Profile Image for McKenna.
117 reviews32 followers
October 28, 2020
The author, a psychiatrist who has spent time in correctional settings, generally advocates for reforming America's prison systems to better reflect those seen in Nordic countries, such as Norway and Sweden - where those incarcerated undergo a rehabilitative process through something akin to a restorative justice lens. People are generally treated humanely, recidivism rates are some of the lowest in the world, and inmates given greater agency. Montross is not an abolitionist, despite being very critical of the practices used in America's correctional facilities, particularly in juvenile centers and the use of solitary confinement. What she makes evident is that, under the guise of promoting public safety, our correctional facilities punish and 'other'-ize. They do not heal, rehabilitate, or demonstrate faith in the ability for positive human growth and change.

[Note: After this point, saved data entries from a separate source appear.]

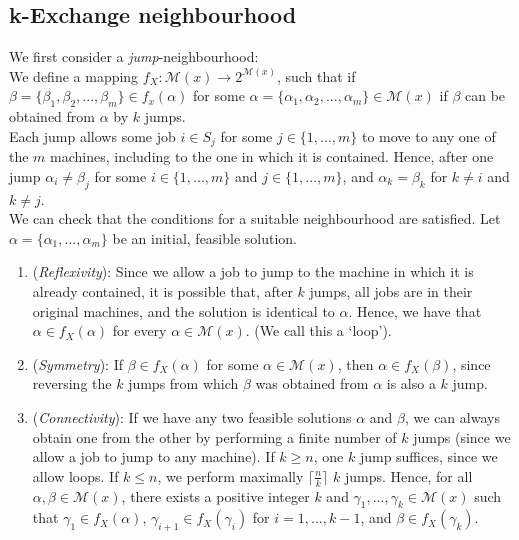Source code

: \documentclass[12pt,a4paper,leqno]{article}
\begin{document}
\subsection*{k-Exchange neighbourhood}

We first consider a \textit{jump}-neighbourhood: \\

We define a mapping $f_X: \mathcal{M}(x) \rightarrow 2^{\mathcal{M}(x)}$, such that if $\beta = \{\beta_1,\beta_2,...,\beta_m \} \in f_x(\alpha)$ for some $\alpha = \{\alpha_1,\alpha_2,...,\alpha_m \} \in \mathcal{M}(x)$ if $\beta$ can be obtained from $\alpha$ by $k$ jumps. \\

Each jump allows some job $i \in S_j$ for some $j \in \{1,...,m\}$ to move to any one of the $m$ machines, including to the one in which it is contained. Hence, after one jump $\alpha_i \neq \beta_j$ for some $i \in \{1,...,m\}$ and $j \in \{1,...,m\}$, and $\alpha_k = \beta_k$ for $k \neq i$ and $k \neq j$. \\

We can check that the conditions for a suitable neighbourhood are satisfied. Let $\alpha = \{\alpha_1,...,\alpha_m\}$ be an initial, feasible solution.
\begin{enumerate}

\item (\textit{Reflexivity}): Since we allow a job to jump to the machine in which it is already contained, it is possible that, after $k$ jumps, all jobs are in their original machines, and the solution is identical to $\alpha$. Hence, we have that $\alpha \in f_X(\alpha)$ for every $\alpha \in \mathcal{M}(x)$. (We call this a `loop').

\item (\textit{Symmetry}): If $\beta \in f_X(\alpha)$ for some $\alpha \in \mathcal{M}(x)$, then $\alpha \in f_X(\beta)$, since reversing the $k$ jumps from which $\beta$ was obtained from $\alpha$ is also a $k$ jump. 

\item (\textit{Connectivity}): If we have any two feasible solutions $\alpha$ and $\beta$, we can always obtain one from the other by performing a finite number of $k$ jumps (since we allow a job to jump to any machine). If $k \geq n$, one $k$ jump suffices, since we allow loops. If $k \leq n$, we perform maximally $\lceil \frac{n}{k} \rceil$ $k$ jumps. Hence, for all $\alpha, \beta \in \mathcal{M}(x)$, there exists a positive integer $k$ and $\gamma_1,...,\gamma_k \in \mathcal{M}(x)$ such that $\gamma_1 \in f_X(\alpha)$, $\gamma_{i+1} \in f_X(\gamma_i)$ for $i=1,...,k-1$, and $\beta \in f_X(\gamma_k)$. 

\end{enumerate}
\end{document}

What's lacking in the argument for establishing a Nordic system of incarceration, for one, is the social, cultural, and economic differences between Nordic countries and the United States. We don't offer the same social safety net, and although Montross sort of touches on the strength of these European countries' social services and opportunities, she doesn't really bring that into her argument for the reformation of America's prison systems. Arguably, this is something that does and will need to be addressed - greater investment in preventing crime and violence through addressing their association with determinants such as access to healthcare, housing stability, poverty, education, etc. The work of reforming a punitive system that cages people, shuts them out from the world, and dehumanizes them (within the frame of abolition or not) needs to coincide with movements to dismantle other systems of oppression that perpetuate that violence.

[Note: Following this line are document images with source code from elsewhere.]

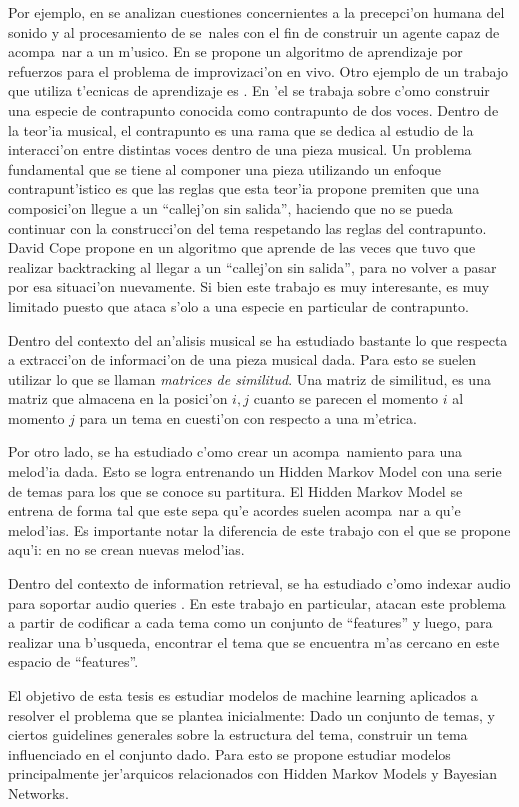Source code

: \documentclass[a4paper,10pt]{article}
\begin{document}
\begin{description}
    Por ejemplo, en \cite{nickcollinsphd} se analizan cuestiones concernientes a la
    precepci'on humana del sonido y al procesamiento de se~nales con el fin de construir 
    un agente capaz de acompa~nar a un m'usico. En \cite{NCP1} se propone un
    algoritmo de aprendizaje por refuerzos para el problema de improvizaci'on en
    vivo. 
	Otro ejemplo de un trabajo que utiliza t'ecnicas de aprendizaje es 
	\cite{DaCo}. En 'el se trabaja sobre c'omo construir una especie de contrapunto conocida como contrapunto 
	de dos voces. Dentro de la teor'ia musical, el contrapunto es una rama que se dedica al estudio de la 
	interacci'on entre distintas voces dentro de una pieza musical. Un problema fundamental que se tiene 
	al componer una pieza utilizando un enfoque contrapunt'istico es que las reglas que esta teor'ia propone 
	premiten que una composici'on llegue a un ``callej'on sin salida'', haciendo que no se pueda continuar 
	con la construcci'on del tema respetando las reglas del contrapunto. David Cope propone en \cite{DaCo} 
	un algoritmo que aprende de las veces que tuvo que realizar backtracking al llegar a un ``callej'on sin 
	salida'', para no volver a pasar por esa situaci'on nuevamente. Si bien este trabajo es muy
	interesante, es muy limitado puesto que ataca s'olo a una especie en particular de contrapunto.
	 
	
	Dentro del contexto del an'alisis musical se ha estudiado bastante lo que respecta a extracci'on de 
	informaci'on de una pieza musical dada\cite{FXPAL}\cite{BeMe}\cite{FooJoCooMa}. 
	Para esto se suelen utilizar lo que se llaman \emph{matrices de similitud}.  Una matriz de similitud, 
	es una matriz que almacena en la posici'on $i, j$ cuanto se parecen el momento $i$ al momento $j$ 
	para un tema en cuesti'on con respecto a una m'etrica. 


	Por otro lado, se ha estudiado c'omo crear un acompa~namiento para una melod'ia dada\cite{MySong}. 
	Esto se logra entrenando un Hidden Markov Model con una serie de temas para los que se conoce su 
	partitura. El Hidden Markov Model se entrena de forma tal que este sepa qu'e acordes suelen acompa~nar 
	a qu'e melod'ias.  Es importante notar la diferencia de este trabajo con el que se propone aqu'i: 
	en \cite{MySong} no se crean nuevas melod'ias.


	Dentro del contexto de information retrieval, se ha estudiado c'omo indexar audio para soportar audio
	queries \cite{IoAlApYa}. En este trabajo en particular, atacan este problema a partir de codificar a cada 
	tema como un conjunto de ``features'' y luego, para realizar una b'usqueda, encontrar el tema que 
	se encuentra m'as cercano en este espacio de ``features''. 


	El objetivo de esta tesis es estudiar modelos de machine learning aplicados a resolver el problema que
	se plantea inicialmente: Dado un conjunto de temas, y ciertos guidelines generales sobre la estructura
	del tema, construir un tema influenciado en el conjunto dado. Para esto se propone estudiar modelos 
	principalmente jer'arquicos relacionados con Hidden Markov Models y Bayesian Networks.

 \end{description}
\end{document}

As someone who is critical of the institution of psychiatry in the United States, I also had an issue with some of her conceptualizations of mental illness, effective treatments, and behavior. So it goes. Still, got something out of this, even if I don't fully agree with some of Montross' conclusions.

(NOTE: This review as of 10/27 is literally just a couple key takeaways upon finishing, but does not address all core aspects of the book, including Montross' explanation of the intersection between mental illness and mass incarceration, with roots in the deinstitutionalization movement (I'm a some-pros, some-cons on that myself) and what may very well be considered a criminalization of mental illness. May edit later.)